| EXERCISE |
Take each line of the entries below that contains "SMTP" and copy it.

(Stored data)

- - - -

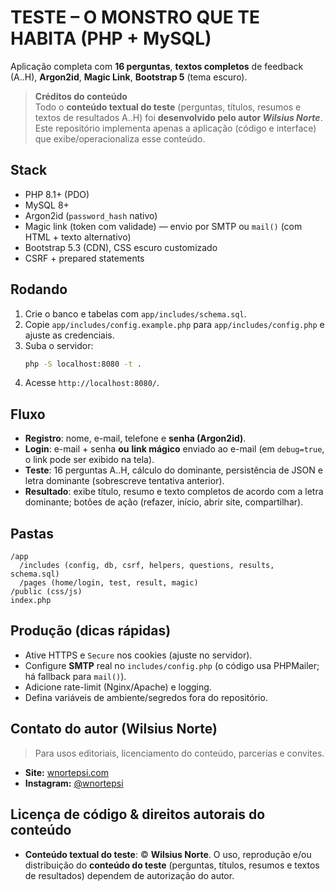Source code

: # TESTE – O MONSTRO QUE TE HABITA (PHP + MySQL)

Aplicação completa com **16 perguntas**, **textos completos** de feedback (A..H), **Argon2id**, **Magic Link**, **Bootstrap 5** (tema escuro).

> **Créditos do conteúdo**  
> Todo o **conteúdo textual do teste** (perguntas, títulos, resumos e textos de resultados A..H) foi **desenvolvido pelo autor _Wilsius Norte_**.  
> Este repositório implementa apenas a aplicação (código e interface) que exibe/operacionaliza esse conteúdo.

## Stack
- PHP 8.1+ (PDO)
- MySQL 8+
- Argon2id (`password_hash` nativo)
- Magic link (token com validade) — envio por SMTP ou `mail()` (com HTML + texto alternativo)
- Bootstrap 5.3 (CDN), CSS escuro customizado
- CSRF + prepared statements

## Rodando
1. Crie o banco e tabelas com `app/includes/schema.sql`.
2. Copie `app/includes/config.example.php` para `app/includes/config.php` e ajuste as credenciais.
3. Suba o servidor:
   ```bash
   php -S localhost:8080 -t .
   ```
4. Acesse `http://localhost:8080/`.

## Fluxo
- **Registro**: nome, e-mail, telefone e **senha (Argon2id)**.
- **Login**: e-mail + senha **ou** **link mágico** enviado ao e-mail (em `debug=true`, o link pode ser exibido na tela).
- **Teste**: 16 perguntas A..H, cálculo do dominante, persistência de JSON e letra dominante (sobrescreve tentativa anterior).
- **Resultado**: exibe título, resumo e texto completos de acordo com a letra dominante; botões de ação (refazer, início, abrir site, compartilhar).

## Pastas
```
/app
  /includes (config, db, csrf, helpers, questions, results, schema.sql)
  /pages (home/login, test, result, magic)
/public (css/js)
index.php
```

## Produção (dicas rápidas)
- Ative HTTPS e `Secure` nos cookies (ajuste no servidor).
- Configure **SMTP** real no `includes/config.php` (o código usa PHPMailer; há fallback para `mail()`).
- Adicione rate-limit (Nginx/Apache) e logging.
- Defina variáveis de ambiente/segredos fora do repositório.

## Contato do autor (Wilsius Norte)
> Para usos editoriais, licenciamento do conteúdo, parcerias e convites.

- **Site:** [wnortepsi.com](https://wnortepsi.com) <!-- substitua pela URL correta -->
- **Instagram:** [@wnortepsi](https://www.instagram.com/wnortepsi/) <!-- substitua -->

## Licença de código & direitos autorais do conteúdo
- **Conteúdo textual do teste**: © **Wilsius Norte**. O uso, reprodução e/ou distribuição do **conteúdo do teste** (perguntas, títulos, resumos e textos de resultados) dependem de autorização do autor.
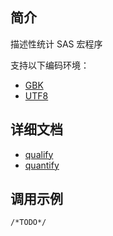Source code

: ## 简介

描述性统计 SAS 宏程序

支持以下编码环境：

- [GBK](./gbk/)
- [UTF8](./utf8/)

## 详细文档

- [qualify](./docs/qualify/readme.md)
- [quantify](./docs/quantify/readme.md)

## 调用示例

```sas
/*TODO*/
```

- - - -

| WRITTEN ANSWER |
- Magic link (token com validade) — envio por SMTP ou `mail()` (com HTML + texto alternativo)
- Configure **SMTP** real no `includes/config.php` (o código usa PHPMailer; há fallback para `mail()`).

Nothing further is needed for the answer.